For sheer immediacy, plus a touching glimpse of one man’s dismay in the face of overwhelming historical events, nothing can beat the letter written from somewhere in northern China in the year 313 by a foreigner called Nanai Vandak. The letter is on paper, one of the earliest examples of its use for correspondence. With other mail, and still in the postbag in which it had been abandoned some sixteen centuries earlier, it was acquired in 1907 by the archaeological explorer Aurel Stein while he was controversially uplifting ancient scrolls by the donkey-load from the caves of Dunhuang. How the postbag had come to be parted from its postman in the first place is not known; nor is it certain to where the letter was addressed. But from its tone and content it is assumed that Nanai Vandak was a commercial representative, probably a Sogdian or Persian, they being major contractors in the overland silk trade; and that the letter was in the nature of a report to his superior, perhaps in Samarkand. The year of its writing, 313, is the crucial part. Nanai Vandak had news from China of no small importance. The Jin capital of Luoyang had for some time been under intermittent siege, many of its defenders had deserted, and those who remained had little to eat. But more than a year after the event, the writer’s disbelief at the city’s ultimate fate was still almost palpable.

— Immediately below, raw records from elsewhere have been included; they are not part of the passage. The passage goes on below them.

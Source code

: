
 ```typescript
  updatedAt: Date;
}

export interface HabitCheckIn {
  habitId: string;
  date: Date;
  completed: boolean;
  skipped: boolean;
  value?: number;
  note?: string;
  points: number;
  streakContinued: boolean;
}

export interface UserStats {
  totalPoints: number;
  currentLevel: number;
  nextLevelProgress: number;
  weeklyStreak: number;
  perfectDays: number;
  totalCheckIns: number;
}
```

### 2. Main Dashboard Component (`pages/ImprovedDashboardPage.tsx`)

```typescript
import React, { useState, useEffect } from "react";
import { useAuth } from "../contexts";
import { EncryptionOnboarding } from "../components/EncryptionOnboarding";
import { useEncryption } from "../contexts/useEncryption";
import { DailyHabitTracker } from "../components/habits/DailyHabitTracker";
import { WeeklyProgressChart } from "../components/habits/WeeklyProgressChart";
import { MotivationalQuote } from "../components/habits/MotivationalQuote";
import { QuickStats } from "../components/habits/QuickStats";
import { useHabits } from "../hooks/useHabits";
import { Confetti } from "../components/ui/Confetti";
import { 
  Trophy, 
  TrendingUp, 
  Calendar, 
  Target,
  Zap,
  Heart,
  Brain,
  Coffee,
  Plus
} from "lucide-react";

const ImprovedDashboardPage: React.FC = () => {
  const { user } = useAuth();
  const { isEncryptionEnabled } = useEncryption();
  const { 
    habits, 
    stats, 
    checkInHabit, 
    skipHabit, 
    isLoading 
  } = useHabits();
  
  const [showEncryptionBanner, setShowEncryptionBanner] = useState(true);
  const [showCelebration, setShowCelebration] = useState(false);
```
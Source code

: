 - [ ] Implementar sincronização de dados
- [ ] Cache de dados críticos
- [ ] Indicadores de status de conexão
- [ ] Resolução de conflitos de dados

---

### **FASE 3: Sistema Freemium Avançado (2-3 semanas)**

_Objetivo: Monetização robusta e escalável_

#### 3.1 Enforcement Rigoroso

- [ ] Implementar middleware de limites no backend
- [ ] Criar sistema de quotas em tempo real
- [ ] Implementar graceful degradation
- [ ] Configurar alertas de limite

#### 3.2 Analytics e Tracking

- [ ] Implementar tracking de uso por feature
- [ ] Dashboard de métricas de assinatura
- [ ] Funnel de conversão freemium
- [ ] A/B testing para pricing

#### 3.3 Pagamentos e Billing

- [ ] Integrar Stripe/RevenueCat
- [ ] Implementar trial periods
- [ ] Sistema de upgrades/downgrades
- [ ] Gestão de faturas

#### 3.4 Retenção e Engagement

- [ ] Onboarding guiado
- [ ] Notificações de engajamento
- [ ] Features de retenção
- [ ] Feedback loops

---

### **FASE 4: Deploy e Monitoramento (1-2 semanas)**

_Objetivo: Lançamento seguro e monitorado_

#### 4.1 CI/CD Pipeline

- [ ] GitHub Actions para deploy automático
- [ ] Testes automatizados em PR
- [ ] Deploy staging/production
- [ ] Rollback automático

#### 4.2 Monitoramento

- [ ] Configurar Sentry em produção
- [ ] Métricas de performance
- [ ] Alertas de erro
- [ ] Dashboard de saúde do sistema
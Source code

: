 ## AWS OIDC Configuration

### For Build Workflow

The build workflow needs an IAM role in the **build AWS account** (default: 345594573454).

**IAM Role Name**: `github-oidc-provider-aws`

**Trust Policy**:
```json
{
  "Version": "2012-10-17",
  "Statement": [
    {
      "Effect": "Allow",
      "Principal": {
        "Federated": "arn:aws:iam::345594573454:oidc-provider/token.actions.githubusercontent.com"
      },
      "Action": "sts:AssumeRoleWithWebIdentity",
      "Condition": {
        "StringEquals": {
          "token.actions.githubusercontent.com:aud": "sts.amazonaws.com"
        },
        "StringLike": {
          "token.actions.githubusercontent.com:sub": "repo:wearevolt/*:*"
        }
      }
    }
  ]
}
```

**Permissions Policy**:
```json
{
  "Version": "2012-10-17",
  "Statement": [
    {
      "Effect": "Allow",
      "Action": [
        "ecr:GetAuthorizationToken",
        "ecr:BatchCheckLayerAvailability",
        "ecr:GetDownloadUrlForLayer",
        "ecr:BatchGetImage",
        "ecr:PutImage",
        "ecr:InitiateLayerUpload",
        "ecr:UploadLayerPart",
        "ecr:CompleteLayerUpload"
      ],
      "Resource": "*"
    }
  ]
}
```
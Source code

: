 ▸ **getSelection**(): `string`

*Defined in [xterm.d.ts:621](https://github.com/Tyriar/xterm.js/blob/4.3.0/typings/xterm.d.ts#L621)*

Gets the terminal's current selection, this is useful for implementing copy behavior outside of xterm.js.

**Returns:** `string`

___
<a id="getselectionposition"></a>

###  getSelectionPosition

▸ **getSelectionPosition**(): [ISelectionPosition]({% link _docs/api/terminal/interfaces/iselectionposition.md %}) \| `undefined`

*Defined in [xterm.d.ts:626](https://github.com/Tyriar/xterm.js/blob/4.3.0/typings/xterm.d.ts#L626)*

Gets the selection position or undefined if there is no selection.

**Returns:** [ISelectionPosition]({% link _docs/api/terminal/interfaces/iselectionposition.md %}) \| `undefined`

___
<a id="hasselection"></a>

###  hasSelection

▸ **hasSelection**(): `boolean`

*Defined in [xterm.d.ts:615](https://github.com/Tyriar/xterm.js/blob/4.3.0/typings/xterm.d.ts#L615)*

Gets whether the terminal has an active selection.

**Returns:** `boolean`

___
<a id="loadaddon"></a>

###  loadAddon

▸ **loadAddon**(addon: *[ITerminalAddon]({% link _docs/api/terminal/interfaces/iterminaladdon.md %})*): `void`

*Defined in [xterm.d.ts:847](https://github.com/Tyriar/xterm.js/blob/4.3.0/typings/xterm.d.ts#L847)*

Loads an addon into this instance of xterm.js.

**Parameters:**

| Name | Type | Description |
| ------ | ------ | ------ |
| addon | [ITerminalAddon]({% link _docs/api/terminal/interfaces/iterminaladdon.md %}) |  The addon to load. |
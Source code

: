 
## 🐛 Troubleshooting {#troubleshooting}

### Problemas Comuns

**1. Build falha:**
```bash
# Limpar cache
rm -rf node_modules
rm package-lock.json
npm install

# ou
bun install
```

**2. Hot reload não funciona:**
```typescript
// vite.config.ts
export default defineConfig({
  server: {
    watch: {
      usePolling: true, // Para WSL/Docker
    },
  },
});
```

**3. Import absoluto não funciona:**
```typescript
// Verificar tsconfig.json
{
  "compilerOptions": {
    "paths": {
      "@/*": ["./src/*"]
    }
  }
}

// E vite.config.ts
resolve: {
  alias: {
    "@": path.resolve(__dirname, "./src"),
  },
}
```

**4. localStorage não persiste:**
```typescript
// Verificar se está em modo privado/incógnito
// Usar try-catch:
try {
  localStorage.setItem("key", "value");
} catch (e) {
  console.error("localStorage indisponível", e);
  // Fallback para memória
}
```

. . . And, Sir, the last Emperor – so they say – fled from [Luoyang] because of the famine. And his fortified residence burnt down, and the town was [destroyed]. So [Luoyang] is no more, [Yeh] is no more! . . . They pillaged up to N’ymn’ymh and up to Ngap, these Xiongnu who yesterday had been the Emperor’s property! . . . And, Sir, if I wrote you all the details of how China fared, it would be [a catalogue] of debts and woe. You will have no wealth from here . . .20

Though evidently not an eyewitness to all these events – and though his account still perplexes posterity with its rendering of Chinese place-names – Nanai Vandak had gauged the scale of the disaster well. With the flight of the Jin court and the destruction of Luoyang by the Xiongnu, 500 years of Chinese empire had come to an end. It was one of history’s more emphatic breaks. Arthur Waley, the great twentieth-century sinologist and translator, likened the fall of Luoyang in 311 to the sack of Rome by the Goths in 410;21 Erik Zurcher, following the Franco-Hungarian orientalist Etienne Balazs, simply dubbed its perpetrator ‘the Attila of Chinese history’ – a tag of no mean consequence considering the number of contemporary contenders.22

Luoyang had of course been sacked before, yet rebuilt. The Later Han were long gone, yet Wei and then Jin had risen from their ashes; indeed, it was the Jin who had briefly ‘united the empire long divided’. But now it was different. The victors were Xiongnu, not Chinese, their apparent aim being to despoil China, not reconstruct it. In 311 the world’s second-largest city had been laid waste, and its oldest empire terminated, by a horde of unlettered tent-dwellers.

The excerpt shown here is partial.